L’heure vint de me reposer et de reprendre mes esprits dans mon berceau élevé, entre deux arbres, le ciel étoilé européen comme seule couverture. Je contemplai cet abîme, songeant à la fin des vacances, aux virages en épingle à cheveux qui mènent vers le haut plateau du Praz-de-Lys, en face du mont Blanc. Je m’en étais allé courir la Terre en long et en large, mais les prairies célestes de ce village habitaient toujours mon esprit. Là, bientôt, j’entendrai de nouveau les battements de mon cœur, finalement en paix avec moi-même, si la Mafia ne m’envoyait pas au royaume des taupes à mon retour à Ouf.

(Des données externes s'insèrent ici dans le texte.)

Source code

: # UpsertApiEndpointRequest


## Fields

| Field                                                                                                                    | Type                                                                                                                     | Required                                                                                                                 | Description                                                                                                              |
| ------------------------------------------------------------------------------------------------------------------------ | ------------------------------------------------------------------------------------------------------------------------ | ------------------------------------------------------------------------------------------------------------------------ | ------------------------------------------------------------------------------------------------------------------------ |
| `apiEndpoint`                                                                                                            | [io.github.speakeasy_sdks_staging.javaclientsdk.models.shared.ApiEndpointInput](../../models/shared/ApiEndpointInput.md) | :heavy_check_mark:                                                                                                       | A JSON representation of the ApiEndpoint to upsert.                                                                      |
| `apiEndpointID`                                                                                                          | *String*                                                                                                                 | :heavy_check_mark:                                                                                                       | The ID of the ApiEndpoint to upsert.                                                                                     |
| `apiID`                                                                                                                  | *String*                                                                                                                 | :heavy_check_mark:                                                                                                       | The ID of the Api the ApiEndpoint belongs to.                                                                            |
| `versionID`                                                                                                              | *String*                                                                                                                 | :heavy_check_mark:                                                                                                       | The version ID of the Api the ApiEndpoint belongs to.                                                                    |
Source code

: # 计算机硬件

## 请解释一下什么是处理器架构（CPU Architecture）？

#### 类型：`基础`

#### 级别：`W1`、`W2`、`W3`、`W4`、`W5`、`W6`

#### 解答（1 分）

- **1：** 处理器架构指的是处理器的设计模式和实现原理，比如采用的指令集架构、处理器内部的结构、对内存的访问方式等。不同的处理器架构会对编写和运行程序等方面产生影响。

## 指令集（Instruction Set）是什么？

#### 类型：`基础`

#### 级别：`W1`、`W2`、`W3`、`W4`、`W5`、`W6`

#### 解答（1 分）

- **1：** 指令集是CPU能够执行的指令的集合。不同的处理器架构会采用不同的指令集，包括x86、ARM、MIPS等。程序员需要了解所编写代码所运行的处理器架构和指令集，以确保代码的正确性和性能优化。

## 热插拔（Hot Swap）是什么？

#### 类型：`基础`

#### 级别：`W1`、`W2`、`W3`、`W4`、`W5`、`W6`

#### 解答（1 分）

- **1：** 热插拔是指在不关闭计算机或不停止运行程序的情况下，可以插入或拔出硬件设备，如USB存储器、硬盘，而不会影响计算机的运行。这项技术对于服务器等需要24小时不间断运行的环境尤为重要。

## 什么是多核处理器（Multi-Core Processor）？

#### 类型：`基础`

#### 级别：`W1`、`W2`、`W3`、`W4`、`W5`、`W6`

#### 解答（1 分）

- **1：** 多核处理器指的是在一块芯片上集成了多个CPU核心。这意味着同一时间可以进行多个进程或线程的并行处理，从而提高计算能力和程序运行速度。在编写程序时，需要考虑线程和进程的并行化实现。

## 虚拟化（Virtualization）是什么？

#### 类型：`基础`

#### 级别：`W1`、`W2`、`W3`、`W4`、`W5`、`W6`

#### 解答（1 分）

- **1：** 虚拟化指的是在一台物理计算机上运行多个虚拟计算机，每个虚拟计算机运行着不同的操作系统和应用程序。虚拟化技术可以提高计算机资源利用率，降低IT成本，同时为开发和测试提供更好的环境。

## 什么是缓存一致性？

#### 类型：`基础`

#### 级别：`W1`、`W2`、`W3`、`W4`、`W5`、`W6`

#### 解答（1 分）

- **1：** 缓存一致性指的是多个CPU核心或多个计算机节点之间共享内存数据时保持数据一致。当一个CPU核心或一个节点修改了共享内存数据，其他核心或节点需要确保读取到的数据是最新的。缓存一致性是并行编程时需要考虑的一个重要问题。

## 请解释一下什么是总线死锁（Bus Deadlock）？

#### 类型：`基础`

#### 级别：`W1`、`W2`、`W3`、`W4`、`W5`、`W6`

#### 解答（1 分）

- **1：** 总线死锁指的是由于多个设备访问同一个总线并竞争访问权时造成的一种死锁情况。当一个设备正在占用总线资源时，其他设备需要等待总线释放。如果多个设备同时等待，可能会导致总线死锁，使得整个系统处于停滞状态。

Si la dernière nuit n’était qu’un cauchemar affreux, si Sandrine et Prosper disaient vrai, peut-être mangerai-je encore des prunes au bord du lac de Constance, et cracherai-je leurs noyaux d’Allemagne en Suisse, souriant tendrement à notre petit continent. Sur cette terrasse, entouré de dames et de messieurs chargés d’années, sirotant un chocolat chaud et trempant de petits pains nattés dans des œufs à la coque, j’avais noué une amitié inattendue avec moi-même, ma vie me ressemblait à l’apprentissage de la mort qui avait précédé mon existence et qui attendait avec patience mon retour dans son giron.
Autrefois, sur la rive du lac de Constance, après avoir pris mon petit déjeuner, m’abandonnant aux délices de la mélancolie, j’allumais un cigare onéreux avec des allumettes au sigle de l’hôtel Bayerischer Hof im Bodensee. Je tenais ensuite longuement cette allumette entre le pouce et l’index, scrutant par-dessus elle la brume mystérieuse du lac, jusqu’à ce que la flamme me brûle. J’aimais cette petite douleur où reposaient quelques menues sagesses, glanées çà et là durant ma brève errance entre deux morts, j’aimais cette flamme qui distillait de la mélancolie pure, capable d’engendrer un grand feu ou de s’éteindre au moindre souffle de vent, brûlant les doigts du vagabond orgueilleux à la fin de son voyage.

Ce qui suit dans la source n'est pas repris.